▶ _TASK ITEM_
Write out again, exactly as they stand, the line that includes "The bigger the" and all remaining lines of the entries.

▶ _DATA EXCERPTS_
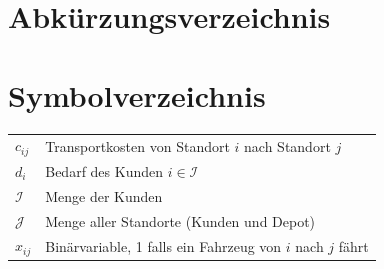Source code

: \documentclass[11pt,a4paper]{article}
\begin{document}
\section*{Abkürzungsverzeichnis}
\begin{acronym}[VRP]
\end{acronym}

\newpage
{}
\section*{Symbolverzeichnis}
\begin{tabular}{p{} p{}}
	$c_{ij}$ & Transportkosten von Standort $i$ nach Standort $j$\\
	$d_i$ & Bedarf des Kunden $i \in \mathcal{I}$\\
	$\mathcal{I}$ & Menge der Kunden\\
	$\mathcal{J}$ & Menge aller Standorte (Kunden und Depot)\\
	$x_{ij}$ & Binärvariable, 1 falls ein Fahrzeug von $i$ nach $j$ fährt
\end{tabular}

\newpage
{}
\end{document}
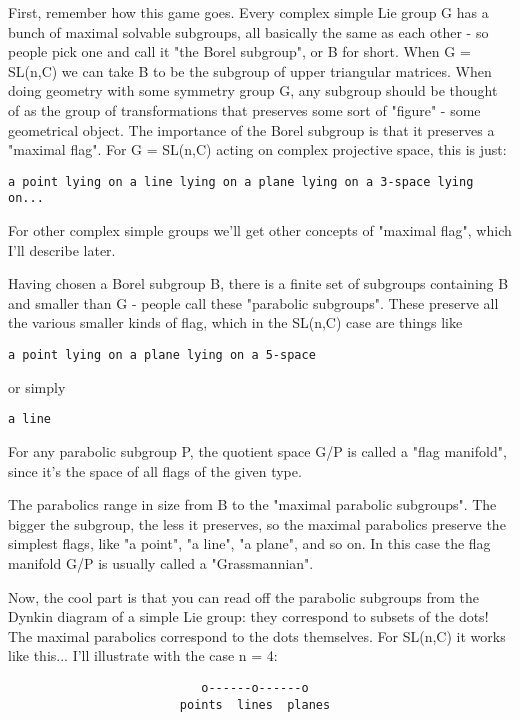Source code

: First, remember how this game goes.  Every complex simple Lie group G has 
a bunch of maximal solvable subgroups, all basically the same as each
other - so people pick one and call it "the Borel subgroup", or B for
short.  When G = SL(n,C) we can take B to be the subgroup of upper
triangular matrices.  When doing geometry with some symmetry group G,
any subgroup should be thought of as the group of transformations that
preserves some sort of "figure" - some geometrical object.  The 
importance of the Borel subgroup is that it 
preserves a "maximal flag".  For G = SL(n,C)
acting on complex projective space, this is just:

\begin{verbatim}
a point lying on a line lying on a plane lying on a 3-space lying on...
\end{verbatim}
    
For other complex simple groups we'll get other concepts of "maximal flag",
which I'll describe later.

Having chosen a Borel subgroup B, there is a finite set of subgroups
containing B and smaller than G - people call these "parabolic
subgroups".  These preserve all the various smaller kinds of flag, 
which in the SL(n,C) case are things like 

\begin{verbatim}
a point lying on a plane lying on a 5-space
\end{verbatim}
    
or simply 

\begin{verbatim}
a line
\end{verbatim}
    
For any parabolic subgroup P, the quotient space G/P is called 
a "flag manifold", since it's the space of all  flags of the given type.

The parabolics range in size from B to the "maximal parabolic subgroups".
The bigger the subgroup, the less it preserves, so the maximal parabolics
preserve the simplest flags, like "a point", "a line", "a plane", and so
on.  In this case the flag manifold G/P is usually called a "Grassmannian".  

Now, the cool part is that you can read off the parabolic subgroups from
the Dynkin diagram of a simple Lie group: they correspond to subsets
of the dots!  The maximal parabolics correspond to the dots themselves.
For SL(n,C) it works like this... I'll illustrate with the case n = 4:

\begin{verbatim}
                           o------o------o
                        points  lines  planes       
\end{verbatim}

▶ _WRITTEN ANSWER_
The bigger the subgroup, the less it preserves, so the maximal parabolics
preserve the simplest flags, like "a point", "a line", "a plane", and so
on.  In this case the flag manifold G/P is usually called a "Grassmannian".  

Now, the cool part is that you can read off the parabolic subgroups from
the Dynkin diagram of a simple Lie group: they correspond to subsets
of the dots!  The maximal parabolics correspond to the dots themselves.
For SL(n,C) it works like this... I'll illustrate with the case n = 4:

\begin{verbatim}
                           o------o------o
                        points  lines  planes       
\end{verbatim}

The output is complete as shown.